The pitcher and catcher were paid slightly more than the rest of the team, dividing one extra share of the total between them.
It was, said Jackson, “customary to Grand Opera the prices,” of tickets when major leaguers were barnstorming in Cuba:
“In the series such as the Detroit club is now playing in Cuba, it is necessary of course, to depart a little from the methods obtaining during the Cuban league season. Detroit has to be paid for its work, and the expenses of bringing the club to Havana and of maintaining it while here, are pretty stiff.”
The Cuban clubs agreed to take the usual losers share, 40 percent, for the games with the Tigers:
“In the first Sunday game played here for instance, the receipts were $6,310. They would have been bigger had Almendares been Detroit’s opponent, or had (George) Mullin, whom the natives were most anxious to see, been slated to pitch. After Mr.
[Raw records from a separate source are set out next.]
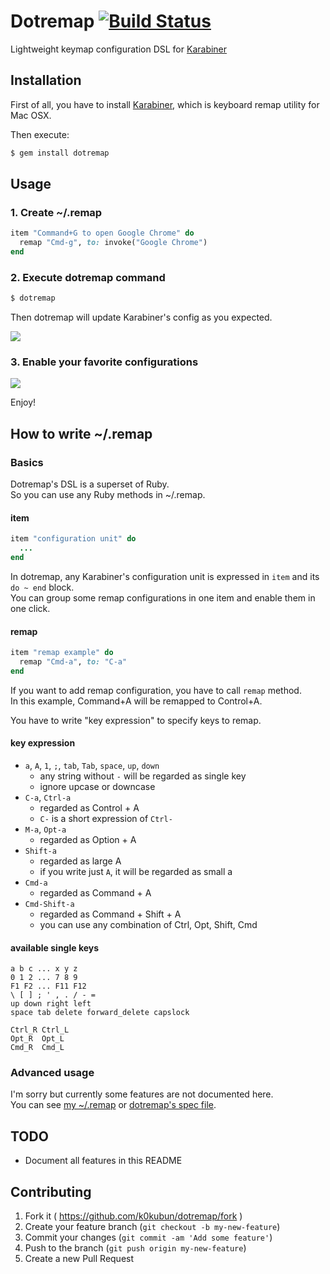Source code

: # Dotremap [![Build Status](https://travis-ci.org/k0kubun/dotremap.png?branch=master)](https://travis-ci.org/k0kubun/dotremap)

Lightweight keymap configuration DSL for [Karabiner](https://pqrs.org/osx/karabiner/index.html.en)

## Installation

First of all, you have to install [Karabiner](https://pqrs.org/osx/karabiner/index.html.en),
which is keyboard remap utility for Mac OSX.  
  
Then execute:

```bash
$ gem install dotremap
```

## Usage
### 1. Create ~/.remap

```rb
item "Command+G to open Google Chrome" do
  remap "Cmd-g", to: invoke("Google Chrome")
end
```

### 2. Execute dotremap command

```bash
$ dotremap
```

Then dotremap will update Karabiner's config as you expected.

![](https://raw.githubusercontent.com/k0kubun/dotremap/master/img/disabled.png)

### 3. Enable your favorite configurations

![](https://raw.githubusercontent.com/k0kubun/dotremap/master/img/enabled.png)

Enjoy!

## How to write ~/.remap
### Basics

Dotremap's DSL is a superset of Ruby.  
So you can use any Ruby methods in ~/.remap.

#### item

```rb
item "configuration unit" do
  ...
end
```

In dotremap, any Karabiner's configuration unit is expressed in `item` and its `do ~ end` block.  
You can group some remap configurations in one item and enable them in one click.

#### remap

```rb
item "remap example" do
  remap "Cmd-a", to: "C-a"
end
```

If you want to add remap configuration, you have to call `remap` method.  
In this example, Command+A will be remapped to Control+A.  
  
You have to write "key expression" to specify keys to remap.

#### key expression

- `a`, `A`, `1`, `;`, `tab`, `Tab`, `space`, `up`, `down`
  - any string without `-` will be regarded as single key
  - ignore upcase or downcase
- `C-a`, `Ctrl-a`
  - regarded as Control + A
  - `C-` is a short expression of `Ctrl-`
- `M-a`, `Opt-a`
  - regarded as Option + A
- `Shift-a`
  - regarded as large A
  - if you write just `A`, it will be regarded as small a
- `Cmd-a`
  - regarded as Command + A
- `Cmd-Shift-a`
  - regarded as Command + Shift + A
  - you can use any combination of Ctrl, Opt, Shift, Cmd

#### available single keys

```
a b c ... x y z
0 1 2 ... 7 8 9
F1 F2 ... F11 F12
\ [ ] ; ' , . / - =
up down right left
space tab delete forward_delete capslock

Ctrl_R Ctrl_L
Opt_R  Opt_L
Cmd_R  Cmd_L
```

### Advanced usage

I'm sorry but currently some features are not documented here.  
You can see [my ~/.remap](https://github.com/k0kubun/dotfiles/blob/master/.remap.rb) or
[dotremap's spec file](https://github.com/k0kubun/dotremap/blob/master/spec/lib/dotremap_spec.rb).

## TODO

- Document all features in this README

## Contributing

1. Fork it ( https://github.com/k0kubun/dotremap/fork )
2. Create your feature branch (`git checkout -b my-new-feature`)
3. Commit your changes (`git commit -am 'Add some feature'`)
4. Push to the branch (`git push origin my-new-feature`)
5. Create a new Pull Request
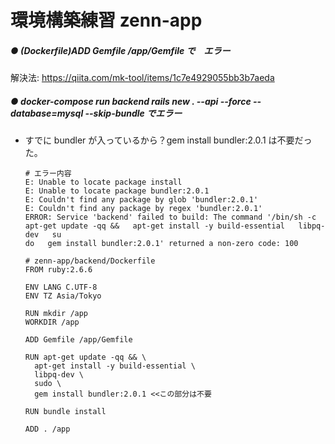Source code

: # 環境構築練習 zenn-app
##### ● (Dockerfile)ADD Gemfile /app/Gemfile で　エラー
解決法: https://qiita.com/mk-tool/items/1c7e4929055bb3b7aeda

##### ● docker-compose run backend rails new . --api --force --database=mysql --skip-bundle でエラー
- すでに bundler が入っているから？gem install bundler:2.0.1 は不要だった。

  ```
  # エラー内容
  E: Unable to locate package install
  E: Unable to locate package bundler:2.0.1
  E: Couldn't find any package by glob 'bundler:2.0.1'
  E: Couldn't find any package by regex 'bundler:2.0.1'
  ERROR: Service 'backend' failed to build: The command '/bin/sh -c apt-get update -qq &&   apt-get install -y build-essential   libpq-dev   su
  do   gem install bundler:2.0.1' returned a non-zero code: 100
  ```

  ```
  # zenn-app/backend/Dockerfile
  FROM ruby:2.6.6

  ENV LANG C.UTF-8
  ENV TZ Asia/Tokyo

  RUN mkdir /app
  WORKDIR /app

  ADD Gemfile /app/Gemfile

  RUN apt-get update -qq && \
    apt-get install -y build-essential \
    libpq-dev \
    sudo \
    gem install bundler:2.0.1 <<この部分は不要

  RUN bundle install

  ADD . /app
  ```
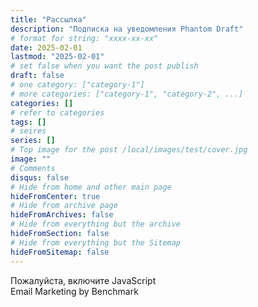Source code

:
 ```yaml
---
title: "Рассылка"
description: "Подписка на уведомления Phantom Draft"
# format for string: "xxxx-xx-xx"
date: 2025-02-01
lastmod: "2025-02-01"
# set false when you want the post publish
draft: false
# one category: ["category-1"]
# more categories: ["category-1", "category-2", ...]
categories: []
# refer to categories
tags: []
# seires
series: []
# Top image for the post /local/images/test/cover.jpg
image: ""
# Comments
disqus: false
# Hide from home and other main page
hideFromCenter: true
# Hide from archive page
hideFromArchives: false
# Hide from everything but the archive
hideFromSection: false
# Hide from everything but the Sitemap
hideFromSitemap: false
---
```

<!-- BEGIN: Benchmark Email Signup Form Code -->
<script type="text/javascript" id="lbscript1764846" src="https://lb.benchmarkemail.com//code/lbformnew.js?mFcQnoBFKMQgc2%252BfKvs%252BcBcwvUXpuXVDFUCgJ7%252BHUw16pEP3L%252FZhNQ%253D%253D"></script>
<noscript>
	<p>Пожалуйста, включите JavaScript <br /> Email Marketing </a> by Benchmark</p>
</noscript>
<!-- END: Benchmark Email Signup Form Code -->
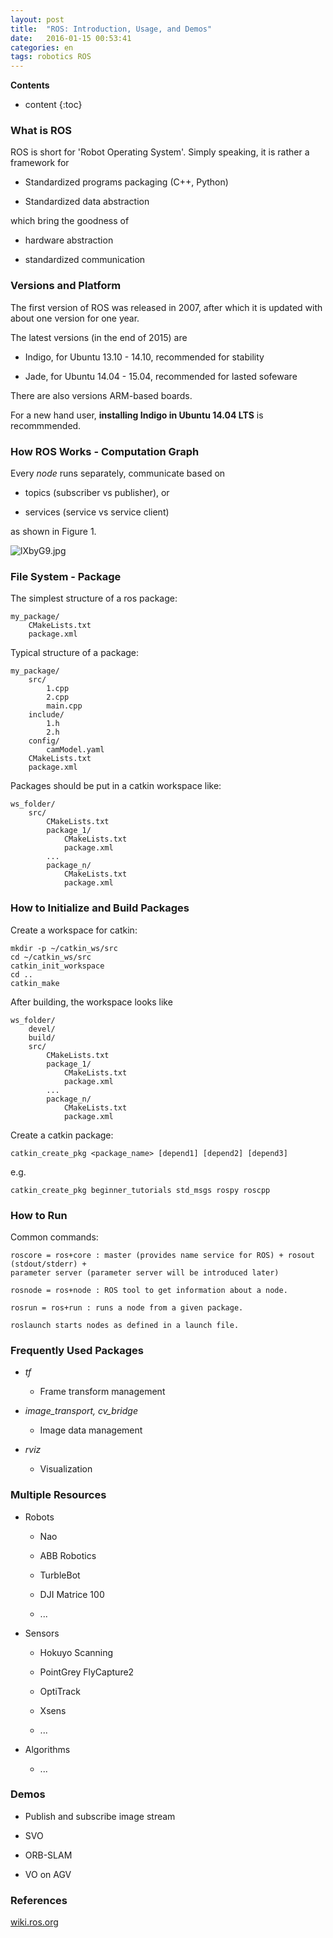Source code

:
 ```yaml
---
layout: post
title:  "ROS: Introduction, Usage, and Demos"
date:   2016-01-15 00:53:41
categories: en
tags: robotics ROS
---
```


__Contents__

* content
{:toc}

### What is ROS

ROS is short for 'Robot Operating System'. Simply speaking, it is rather a framework for

- Standardized programs packaging (C++, Python)

- Standardized data abstraction

which bring the goodness of

- hardware abstraction

- standardized communication

### Versions and Platform

The first version of ROS was released in 2007, after which it is updated with about one version for one year.

The latest versions (in the end of 2015) are

- Indigo, for Ubuntu 13.10 - 14.10, recommended for stability

- Jade, for Ubuntu 14.04 - 15.04, recommended for lasted sofeware

There are also versions ARM-based boards. 

For a new hand user, **installing Indigo in Ubuntu 14.04 LTS** is recommmended.

### How ROS Works - Computation Graph

Every *node* runs separately, communicate based on

- topics (subscriber vs publisher), or 

- services (service vs service client)

as shown in Figure 1.

<!-- ![Computation Graph](/images/rosgraph.jpg) -->
![lXbyG9.jpg](https://s2.ax1x.com/2020/01/15/lXbyG9.jpg)

### File System - Package

The simplest structure of a ros package:

	my_package/
		CMakeLists.txt
		package.xml

Typical structure of a package:
	
	my_package/
		src/
			1.cpp
			2.cpp
			main.cpp
		include/
			1.h
			2.h
		config/
			camModel.yaml
		CMakeLists.txt
		package.xml


Packages should be put in a catkin workspace like:

	ws_folder/
		src/
			CMakeLists.txt
			package_1/
				CMakeLists.txt
				package.xml
			...
			package_n/
				CMakeLists.txt
				package.xml
				

### How to Initialize and Build Packages

Create a workspace for catkin:

	mkdir -p ~/catkin_ws/src
	cd ~/catkin_ws/src
	catkin_init_workspace
	cd ..
	catkin_make

After building, the workspace looks like

	ws_folder/
		devel/
		build/
		src/
			CMakeLists.txt
			package_1/
				CMakeLists.txt
				package.xml
			...
			package_n/
				CMakeLists.txt
				package.xml

Create a catkin package:

	catkin_create_pkg <package_name> [depend1] [depend2] [depend3]

e.g.

	catkin_create_pkg beginner_tutorials std_msgs rospy roscpp


### How to Run

Common commands:

    roscore = ros+core : master (provides name service for ROS) + rosout (stdout/stderr) +
	parameter server (parameter server will be introduced later) 

    rosnode = ros+node : ROS tool to get information about a node. 

    rosrun = ros+run : runs a node from a given package. 

    roslaunch starts nodes as defined in a launch file. 

### Frequently Used Packages

- *tf*

	- Frame transform management

- *image_transport, cv_bridge*

	- Image data management

- *rviz*

	- Visualization


### Multiple Resources

- Robots

	- Nao
	
	- ABB Robotics

	- TurbleBot

	- DJI Matrice 100

	- ...

- Sensors

	- Hokuyo Scanning

	- PointGrey FlyCapture2

	- OptiTrack

	- Xsens

	- ...

- Algorithms

	- ...
	       

### Demos 

- Publish and subscribe image stream

- SVO 

- ORB-SLAM

- VO on AGV

### References

[wiki.ros.org](http://wiki.ros.org/)
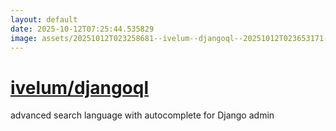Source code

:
 ```yaml
---
layout: default
date: 2025-10-12T07:25:44.535829
image: assets/20251012T023258681--ivelum--djangoql--20251012T023653171--cropped.png
---
```


# [ivelum/djangoql](https://github.com/ivelum/djangoql)

advanced search language with autocomplete for Django admin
Jimenez took out the 25 percent…the Havana team’s 40 percent of the balance amounted to $1,851.66…each Cuban got $162.30. The lowest money yet split, that being by Havana on a Thursday afternoon, was about $40 to the players and $60 to the battery.”
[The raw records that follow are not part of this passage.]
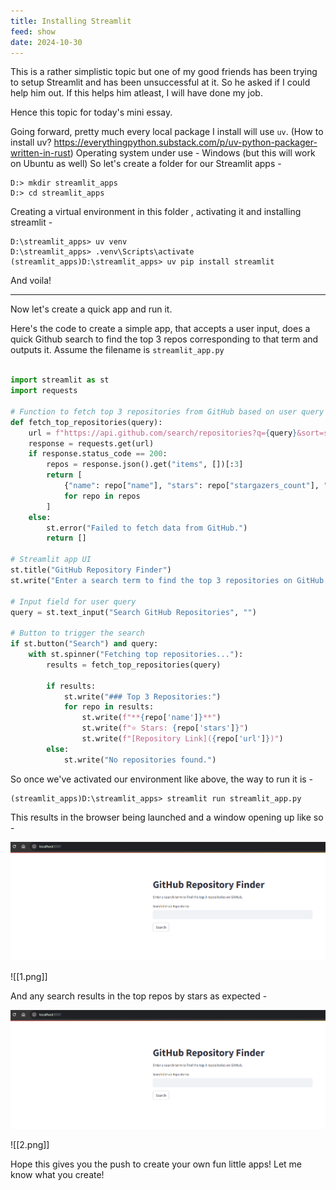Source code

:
 ```yaml
---
title: Installing Streamlit
feed: show
date: 2024-10-30
---
```

This is a rather simplistic topic but one of my good friends has been trying to setup Streamlit and has been unsuccessful at it. So he asked if I could help him out.  If this helps him atleast, I will have done my job. 

Hence this topic for today's mini essay.

Going forward, pretty much every local package I install will use `uv`. 
(How to install uv? https://everythingpython.substack.com/p/uv-python-packager-written-in-rust)
Operating system under use - Windows (but this will work on Ubuntu as well)
So let's create a folder for our Streamlit apps - 

```shell
D:> mkdir streamlit_apps
D:> cd streamlit_apps
```

Creating a virtual environment in this folder , activating it and installing streamlit - 
```shell
D:\streamlit_apps> uv venv
D:\streamlit_apps> .venv\Scripts\activate
(streamlit_apps)D:\streamlit_apps> uv pip install streamlit
```

And voila!

---

Now let's create a quick app and run it. 

Here's the code to create a simple app, that accepts a user input, does a quick Github search to find the top 3 repos corresponding to that term and outputs it. Assume the filename is `streamlit_app.py`


```python

import streamlit as st
import requests

# Function to fetch top 3 repositories from GitHub based on user query
def fetch_top_repositories(query):
    url = f"https://api.github.com/search/repositories?q={query}&sort=stars&order=desc"
    response = requests.get(url)
    if response.status_code == 200:
        repos = response.json().get("items", [])[:3]
        return [
            {"name": repo["name"], "stars": repo["stargazers_count"], "url": repo["html_url"]}
            for repo in repos
        ]
    else:
        st.error("Failed to fetch data from GitHub.")
        return []

# Streamlit app UI
st.title("GitHub Repository Finder")
st.write("Enter a search term to find the top 3 repositories on GitHub.")

# Input field for user query
query = st.text_input("Search GitHub Repositories", "")

# Button to trigger the search
if st.button("Search") and query:
    with st.spinner("Fetching top repositories..."):
        results = fetch_top_repositories(query)
        
        if results:
            st.write("### Top 3 Repositories:")
            for repo in results:
                st.write(f"**{repo['name']}**")
                st.write(f"⭐ Stars: {repo['stars']}")
                st.write(f"[Repository Link]({repo['url']})")
        else:
            st.write("No repositories found.")
```


So once we've activated our environment like above, the way to run it is - 


```
(streamlit_apps)D:\streamlit_apps> streamlit run streamlit_app.py
```


This results in the browser being launched and a window opening up like so - 

![Alt Text](/assets/img/install-streamlit/1.png)

![[1.png]]

And any search results in the top repos by stars as expected - 

![Alt Text](/assets/img/install-streamlit/1.png)

![[2.png]]

Hope this gives you the push to create your own fun little apps!
Let me know what you create!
Jackson said there was always a large police presence at the games in Havana, “a patrol wagon, backed up to the fence near the bench, has a tendency to restrain from any undue hilarity.”
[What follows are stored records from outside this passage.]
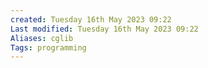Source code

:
 ```yaml
---
created: Tuesday 16th May 2023 09:22
Last modified: Tuesday 16th May 2023 09:22
Aliases: cglib
Tags: programming
---
```


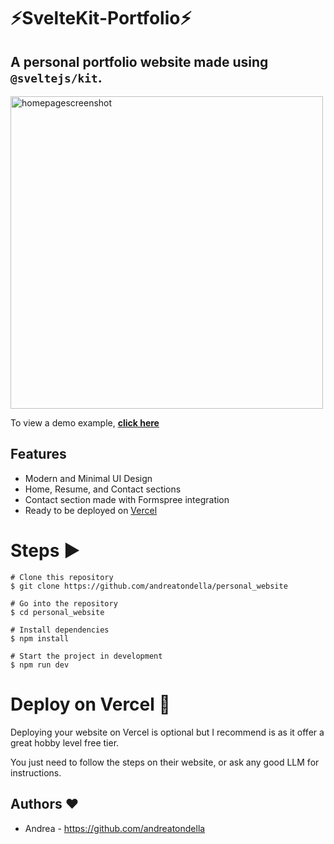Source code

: # ⚡️SvelteKit-Portfolio⚡️

## A personal portfolio website made using `@sveltejs/kit`.

<p align="left">
    <img width="500" height="auto" src="https://i.imgur.com/60Fpyzo.png" alt="homepagescreenshot" />
</p>

To view a demo example, **[click here](https://andreatondella.xyz/)**

## Features

- Modern and Minimal UI Design
- Home, Resume, and Contact sections
- Contact section made with Formspree integration
- Ready to be deployed on [Vercel](https://vercel.com/)

# Steps ▶️

```
# Clone this repository
$ git clone https://github.com/andreatondella/personal_website
```

```
# Go into the repository
$ cd personal_website
```

```
# Install dependencies
$ npm install
```

```
# Start the project in development
$ npm run dev
```

# Deploy on Vercel 🚀

Deploying your website on Vercel is optional but I recommend is as it offer a great hobby level free tier.

You just need to follow the steps on their website, or ask any good LLM for instructions.

## Authors ❤️

- Andrea - https://github.com/andreatondella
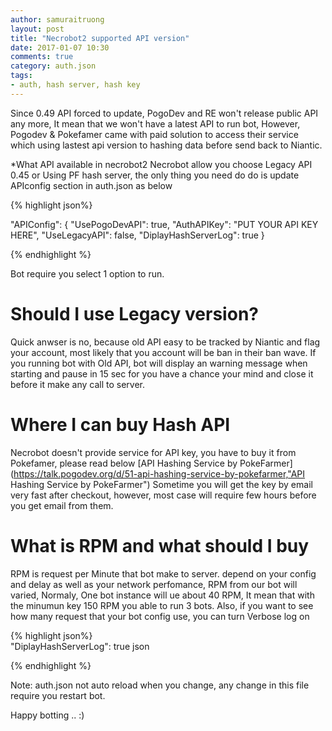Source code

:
 ```yaml
---
author: samuraitruong
layout: post
title: "Necrobot2 supported API version"
date: 2017-01-07 10:30
comments: true
category: auth.json
tags:
- auth, hash server, hash key
---
```


Since 0.49 API forced to update, PogoDev and RE won't release public API any more, It mean that we won't have a latest API to run bot, However, Pogodev & Pokefamer came with paid solution to access their service which using lastest api version to hashing data before send back to Niantic.

*What API available in necrobot2
Necrobot allow you choose Legacy API 0.45 or Using PF hash server, the only thing you need do do is update APIconfig section in auth.json as below

{% highlight json%}  

 "APIConfig": {
    "UsePogoDevAPI": true,
    "AuthAPIKey": "PUT YOUR API KEY HERE",
    "UseLegacyAPI": false,
    "DiplayHashServerLog": true
  }

{% endhighlight %} 

Bot require you select 1 option to run. 

# Should I use Legacy version?

Quick anwser is no, because old API easy to be tracked by Niantic and flag your account, most likely that you account will be ban in their ban wave.  If you running bot with Old API, bot will display an warning message when starting and pause in 15 sec for you have a chance your mind and close it before it make any call to server.


# Where I can buy Hash API

Necrobot doesn't provide service for API key, you have to buy it from Pokefamer, please read below
[API Hashing Service by PokeFarmer](https://talk.pogodev.org/d/51-api-hashing-service-by-pokefarmer,"API Hashing Service by PokeFarmer")
Sometime you will get the key by email very fast after checkout, however, most case will require few hours before you get email from them.

# What is RPM and what should I buy

RPM is request per Minute that bot make to server. depend on your config and delay as well as your network perfomance, RPM from our bot will varied, Normaly, One bot instance will ue about 40 RPM, It mean that with the minumun key 150 RPM you able to run 3 bots. Also, if you want to see how many request that your bot config use, you can turn Verbose log on

{% highlight json%}  
"DiplayHashServerLog": true json

{% endhighlight %} 

Note: auth.json not auto reload when you change, any change in this file require you restart bot.


Happy botting .. :)
 
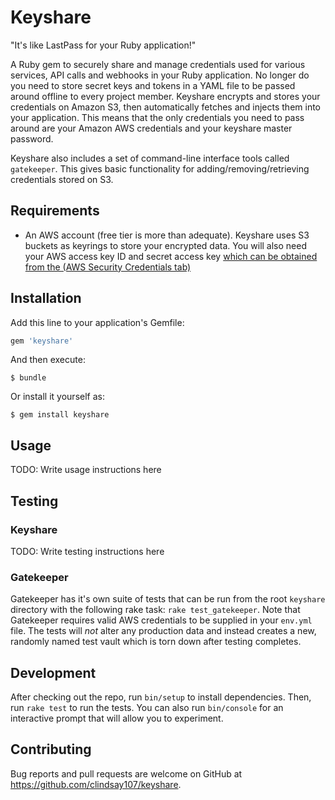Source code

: # Keyshare

"It's like LastPass for your Ruby application!"

A Ruby gem to securely share and manage credentials used for various services, API calls and webhooks in your Ruby application.
No longer do you need to store secret keys and tokens in a YAML file to be passed around offline to every project member. Keyshare
encrypts and stores your credentials on Amazon S3, then automatically fetches and injects them into your application. This means
that the only credentials you need to pass around are your Amazon AWS credentials and your keyshare master password.

Keyshare also includes a set of command-line interface tools called `gatekeeper`. This gives basic functionality for
adding/removing/retrieving credentials stored on S3.

## Requirements

- An AWS account (free tier is more than adequate). Keyshare uses S3 buckets as keyrings to store your encrypted data. You will also
need your AWS access key ID and secret access key [which can be obtained from the (AWS Security Credentials tab)](https://console.aws.amazon.com/iam/home?#security_credential)

## Installation

Add this line to your application's Gemfile:

```ruby
gem 'keyshare'
```

And then execute:

    $ bundle

Or install it yourself as:

    $ gem install keyshare

## Usage

TODO: Write usage instructions here

## Testing

### Keyshare

TODO: Write testing instructions here

### Gatekeeper

Gatekeeper has it's own suite of tests that can be run from the root `keyshare` directory with the following rake task:
`rake test_gatekeeper`. Note that Gatekeeper requires valid AWS credentials to be supplied in your `env.yml` file. The tests
will *not* alter any production data and instead creates a new, randomly named test vault which is torn down after testing completes. 

## Development

After checking out the repo, run `bin/setup` to install dependencies. Then, run `rake test` to run the tests. You can also run `bin/console` for an interactive prompt that will allow you to experiment.

## Contributing

Bug reports and pull requests are welcome on GitHub at https://github.com/clindsay107/keyshare.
He told a story about a game in 1908:
“One-time last season three Cuban players in a league game took exception to an umpire’s rulings, and left the field, subs being used to complete the contest.”
Havana had a “censor of amusements” who oversaw all behavior in public venues:
“Before the three men left the clubhouse (the censor) had them arrested. All were sent to the bastille, and next morning a judge who agreed with the censor—later maintaining that the public had paid to see these certain players perform, and had been disappointed and deprived of the value of their money by the withdrawal—sent the three players to jail for five days each. They don’t leave the field anymore unless they are carried off for removal to a hospital.”
The police, he said, would remove a player “in the patrol wagon” and he would be fined if he left a game, and “They don’t stand for any disorder, either on the part of a player or the populace.”
The Tigers lost eight of their 12 games on the Cuba trip, Jackson said major league teams learned a valuable lesson:
“The Tigers trip was sufficient to impress on American ballplayers the fact that they cannot go down with patched-up teams and walk through games to victory. The Cubans can field, throw and run, have good pitchers and are always in shape.”